43 Chronic and Cancer Pain Care
An Introduction and Perspective
Many have considered short-term approaches to pain care as the ideal, using nerve blocks to the exclusion of other therapies. Other colleagues have vigorously and actively avoided any use of regional analgesia techniques in the patient with chronic pain or cancer pain. As a physician with a practice of pain medicine spanning nearly three decades, I believe that the polar ends of this conceptual continuum (Fig. 43-1) represent incomplete and inappropriate approaches to pain medicine. Over the long years of my practice treating a wide selection of patients, increasingly fewer of my patients receive recommendations for an exclusive regional analgesic/anesthetic approach to their pain control or rehabilitation regimen. In fact, many of my patients receive oral analgesia options with a physical rehabilitation and activity regimen, without any regional techniques as part of their therapy. These practices do not suggest that regional analgesic/anesthetic/neuromodulation regimens are not indicated in our patients.
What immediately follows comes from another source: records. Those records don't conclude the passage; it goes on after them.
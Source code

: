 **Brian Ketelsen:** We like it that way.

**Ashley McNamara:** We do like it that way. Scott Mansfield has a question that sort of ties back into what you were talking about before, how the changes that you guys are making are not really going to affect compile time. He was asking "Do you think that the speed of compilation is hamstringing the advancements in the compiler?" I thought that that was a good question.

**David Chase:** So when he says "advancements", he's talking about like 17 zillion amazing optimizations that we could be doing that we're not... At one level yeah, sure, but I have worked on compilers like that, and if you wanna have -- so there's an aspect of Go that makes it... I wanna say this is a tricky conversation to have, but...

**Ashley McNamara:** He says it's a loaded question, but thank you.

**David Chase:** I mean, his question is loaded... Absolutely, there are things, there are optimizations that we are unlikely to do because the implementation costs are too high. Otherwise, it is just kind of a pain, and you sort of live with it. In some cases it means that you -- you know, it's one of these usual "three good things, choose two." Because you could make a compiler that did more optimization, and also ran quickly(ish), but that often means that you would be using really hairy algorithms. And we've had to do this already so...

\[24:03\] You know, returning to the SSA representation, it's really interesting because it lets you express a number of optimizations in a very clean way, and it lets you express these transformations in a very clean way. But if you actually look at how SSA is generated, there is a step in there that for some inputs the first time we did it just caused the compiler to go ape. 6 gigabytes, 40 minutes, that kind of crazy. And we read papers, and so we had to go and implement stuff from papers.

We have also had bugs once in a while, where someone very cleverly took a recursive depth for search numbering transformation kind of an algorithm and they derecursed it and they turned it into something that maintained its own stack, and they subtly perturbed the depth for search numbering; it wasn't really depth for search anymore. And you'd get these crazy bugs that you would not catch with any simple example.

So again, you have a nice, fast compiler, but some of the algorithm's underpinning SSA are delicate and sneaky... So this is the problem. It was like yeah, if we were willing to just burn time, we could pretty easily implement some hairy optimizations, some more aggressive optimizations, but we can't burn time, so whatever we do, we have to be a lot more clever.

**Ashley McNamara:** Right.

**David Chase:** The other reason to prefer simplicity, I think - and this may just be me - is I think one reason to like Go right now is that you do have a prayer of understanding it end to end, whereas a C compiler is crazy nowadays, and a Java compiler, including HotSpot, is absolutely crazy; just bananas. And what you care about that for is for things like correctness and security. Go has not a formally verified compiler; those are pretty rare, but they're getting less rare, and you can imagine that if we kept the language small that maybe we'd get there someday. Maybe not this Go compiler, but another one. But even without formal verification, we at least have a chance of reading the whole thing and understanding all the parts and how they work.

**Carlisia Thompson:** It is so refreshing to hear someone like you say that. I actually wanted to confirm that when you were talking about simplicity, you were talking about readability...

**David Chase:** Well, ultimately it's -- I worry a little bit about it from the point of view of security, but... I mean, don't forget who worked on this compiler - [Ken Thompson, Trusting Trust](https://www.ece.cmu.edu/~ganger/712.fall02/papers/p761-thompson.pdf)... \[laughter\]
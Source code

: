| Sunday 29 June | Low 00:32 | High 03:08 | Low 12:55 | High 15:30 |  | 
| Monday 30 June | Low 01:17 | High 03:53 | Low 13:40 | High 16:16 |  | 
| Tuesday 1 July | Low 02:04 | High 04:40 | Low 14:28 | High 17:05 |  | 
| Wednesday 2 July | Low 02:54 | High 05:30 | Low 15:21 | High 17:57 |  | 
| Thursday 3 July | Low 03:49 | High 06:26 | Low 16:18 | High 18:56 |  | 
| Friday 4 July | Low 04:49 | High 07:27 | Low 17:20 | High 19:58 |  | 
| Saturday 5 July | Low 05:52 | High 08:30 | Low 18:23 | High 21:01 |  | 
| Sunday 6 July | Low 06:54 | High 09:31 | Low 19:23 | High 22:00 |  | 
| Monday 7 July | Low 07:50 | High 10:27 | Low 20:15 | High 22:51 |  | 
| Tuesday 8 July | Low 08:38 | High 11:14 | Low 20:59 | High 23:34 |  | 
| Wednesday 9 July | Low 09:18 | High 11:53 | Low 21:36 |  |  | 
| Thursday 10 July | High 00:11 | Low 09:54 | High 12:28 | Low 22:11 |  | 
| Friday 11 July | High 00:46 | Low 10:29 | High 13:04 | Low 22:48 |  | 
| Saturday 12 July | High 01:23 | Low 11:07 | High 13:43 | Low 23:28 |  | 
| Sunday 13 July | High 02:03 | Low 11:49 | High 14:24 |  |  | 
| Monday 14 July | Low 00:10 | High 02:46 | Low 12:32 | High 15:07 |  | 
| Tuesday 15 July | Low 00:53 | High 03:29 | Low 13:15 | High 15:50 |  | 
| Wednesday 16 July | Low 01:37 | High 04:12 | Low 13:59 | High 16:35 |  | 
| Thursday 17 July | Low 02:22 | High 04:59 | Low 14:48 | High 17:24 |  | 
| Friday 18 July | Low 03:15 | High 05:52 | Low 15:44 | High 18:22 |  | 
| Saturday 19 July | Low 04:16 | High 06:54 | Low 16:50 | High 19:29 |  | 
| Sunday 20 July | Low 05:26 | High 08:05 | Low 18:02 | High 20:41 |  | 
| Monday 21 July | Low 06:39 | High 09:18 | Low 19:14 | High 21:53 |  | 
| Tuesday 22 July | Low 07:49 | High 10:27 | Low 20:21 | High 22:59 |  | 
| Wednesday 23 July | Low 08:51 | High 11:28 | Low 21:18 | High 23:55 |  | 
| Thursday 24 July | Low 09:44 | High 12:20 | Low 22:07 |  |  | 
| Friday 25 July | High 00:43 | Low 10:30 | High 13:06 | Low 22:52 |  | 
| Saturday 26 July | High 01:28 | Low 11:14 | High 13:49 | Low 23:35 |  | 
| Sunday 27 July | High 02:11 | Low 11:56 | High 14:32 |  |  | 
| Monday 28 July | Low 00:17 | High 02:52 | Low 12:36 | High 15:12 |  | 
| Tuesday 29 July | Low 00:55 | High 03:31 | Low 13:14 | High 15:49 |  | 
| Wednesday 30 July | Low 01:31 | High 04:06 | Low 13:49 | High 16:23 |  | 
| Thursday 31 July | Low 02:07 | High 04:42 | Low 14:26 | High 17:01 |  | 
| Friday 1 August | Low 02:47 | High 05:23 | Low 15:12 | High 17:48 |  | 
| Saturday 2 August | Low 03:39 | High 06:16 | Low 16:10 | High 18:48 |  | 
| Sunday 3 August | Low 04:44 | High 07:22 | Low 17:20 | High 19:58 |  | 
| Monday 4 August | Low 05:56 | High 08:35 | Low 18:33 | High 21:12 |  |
In fact, they are indicated in many patients, but they should be used with a clear indication for how they help in diagnosis or in the pain control and rehabilitation regimen in the patient with chronic pain. Their use should be incorporated into a chronic rehabilitation and cancer pain control regimen that focuses on return of function, always keeping in mind our charge as physicians to balance risk and benefit for each individual patient.